2nd quarter, Team A's ball on AP. SAME EXACT THING. The entire 2nd quarter was squandered until Team A tried for the final shot of the half and missed. Score: 14-7, Team B up. Thankfully, 3rd and 4th quarters were normal and Team B beat the wheels off of Team A.

Hopefully Utah will have a shot clock next year, at least for Regionals and beyond because of this. I've never seen anything like it. As a fan i was pissed. As a ref, I would have been incredibly frustrated. Seems like there should be something we can do, but which team has the onus to force action? Bring in the shot clock!

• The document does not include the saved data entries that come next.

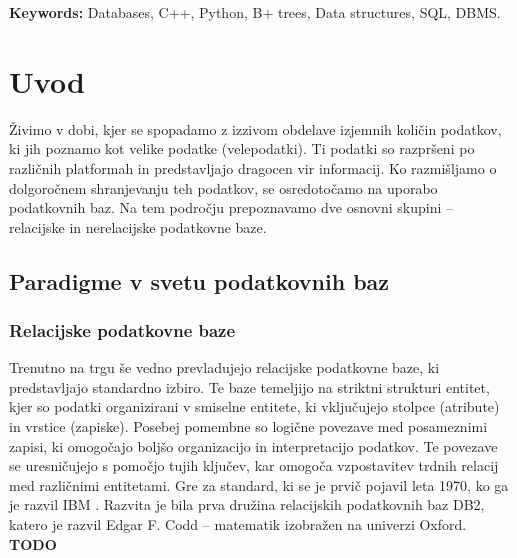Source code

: \documentclass[a4paper,12pt,openright]{book}
\newcommand{\tkeywordsEn}{Databases, C++, Python, B+ trees, Data structures, SQL, DBMS}
\newcommand{\clearemptydoublepage}{\newpage{\pagestyle{empty}\cleardoublepage}}
\begin{document}
\noindent\textbf{Keywords:} \tkeywordsEn.
\clearemptydoublepage

\mainmatter
\setcounter{page}{1}
\pagestyle{fancy}


\chapter{Uvod}
    Živimo v dobi, kjer se spopadamo z izzivom obdelave izjemnih količin podatkov, ki jih poznamo kot velike podatke (velepodatki). Ti podatki so razpršeni po različnih platformah in predstavljajo dragocen vir informacij. Ko razmišljamo o dolgoročnem shranjevanju teh podatkov, se osredotočamo na uporabo podatkovnih baz. Na tem področju prepoznavamo dve osnovni skupini – relacijske in nerelacijske podatkovne baze.
    \section{Paradigme v svetu podatkovnih baz}
        \subsection{Relacijske podatkovne baze}
        Trenutno na trgu še vedno prevladujejo relacijske podatkovne baze, ki predstavljajo standardno izbiro. Te baze temeljijo na striktni strukturi entitet, kjer so podatki organizirani v smiselne entitete, ki vključujejo stolpce (atribute) in vrstice (zapiske). Posebej pomembne so logične povezave med posameznimi zapisi, ki omogočajo boljšo organizacijo in interpretacijo podatkov. Te povezave se uresničujejo s pomočjo tujih ključev, kar omogoča vzpostavitev trdnih relacij med različnimi entitetami.
        \newline
        \newline
        \noindent
        Gre za standard, ki se je prvič pojavil leta 1970, ko ga je razvil IBM \cite{IBM_DMBS_1970}. Razvita je bila prva družina relacijskih podatkovnih baz DB2, katero je razvil Edgar F. Codd – matematik izobražen na univerzi Oxford.
        \textbf{TODO}
        
\end{document}
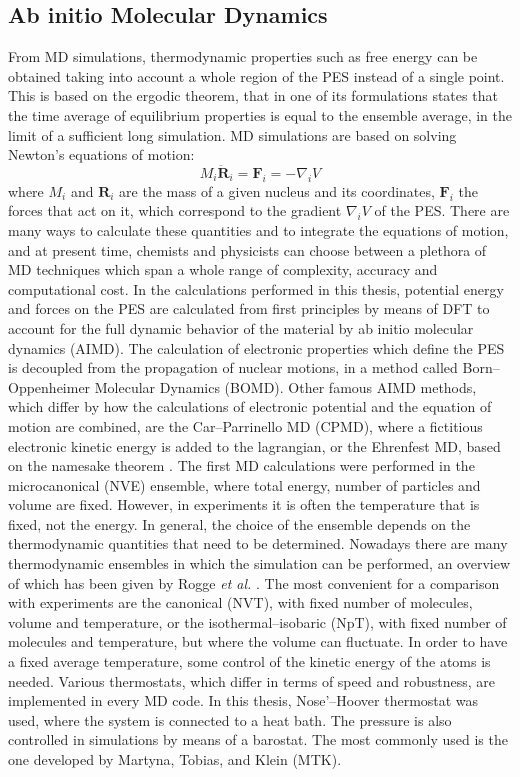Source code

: \subsection*{Ab initio Molecular Dynamics}
From MD simulations, thermodynamic properties such as free energy can be obtained taking into account a whole region of the PES instead of a single point. This is based on the ergodic theorem, that in one of its formulations states that the time average of equilibrium properties is equal to the ensemble average, in the limit of a sufficient long simulation. 
\npar
MD simulations are based on solving Newton’s equations of motion:
\[
M_i \ddot{\mathbf{R}}_i = \mathbf{F}_i = - \nabla_i V
\]
where $M_i$ and $\mathbf{R}_i$ are the mass of a given nucleus and its coordinates, $\mathbf{F}_i$ the forces that act on it, which correspond to the gradient $\nabla_i V$ of the PES. There are many ways to calculate these quantities and to integrate the equations of motion, and at present time, chemists and physicists can choose between a plethora of MD techniques which span a whole range of complexity, accuracy and computational cost. 
In the calculations performed in this thesis, potential energy and forces on the PES are calculated from first principles by means of DFT to account for the full dynamic behavior of the material by ab initio molecular dynamics (AIMD). The calculation of electronic properties which define the PES is decoupled from the propagation of nuclear motions, in a method called Born--Oppenheimer Molecular Dynamics (BOMD). Other famous AIMD methods, which differ by how the calculations of electronic potential and the equation of motion are combined, are the Car--Parrinello MD (CPMD)\cite{Car1985}, where a fictitious electronic kinetic energy is added to the lagrangian, or the Ehrenfest MD, based on the namesake theorem \cite{Ehrenfest1927, Marx2009}. 
\npar
The first MD calculations were performed in the microcanonical (NVE) ensemble, where total energy, number of particles and volume are fixed. However, in experiments it is often the temperature that is fixed, not the energy. In general, the choice of the ensemble depends on the thermodynamic quantities that need to be determined. Nowadays there are many thermodynamic ensembles in which the simulation can be performed, an overview of which has been given by Rogge \textit{et al.} \cite{rogge2015comparison}. The most convenient for a comparison with experiments are the canonical (NVT), with fixed number of molecules, volume and temperature, or the isothermal--isobaric (NpT), with fixed number of molecules and temperature, but where the volume can fluctuate. In order to have a fixed average temperature, some control of the kinetic energy of the atoms is needed. Various thermostats, which differ in terms of speed and robustness, are implemented in every MD code. In this thesis, Nose’--Hoover thermostat was used, where the system is connected to a heat bath. The pressure is also controlled in simulations by means of a barostat. The most commonly used is the one developed by Martyna, Tobias, and Klein (MTK)\cite{Martyna1994}.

I could not disagree more with the need for a shot clock. The second half proved that Brighton could not keep up with Lone Peak. Their only chance (in the coach's eyes) was to shorten the game. Brighton went into halftime only down 7...that is a lot better than most teams who played LP this season. If Brighton would have been forced to shoot every 30-45 seconds, they stood no chance. I support the use a shot clock in college. Coaches are paid to bring in good players. In Utah HS bball, coaches cannot do this and a shot clock, IMO, makes the rich richer. Teams with less talent become even less talented with the shot clock.

I was one of the three officials working the game and it was boring, but I have NO PROBLEM with the decision to hold the ball.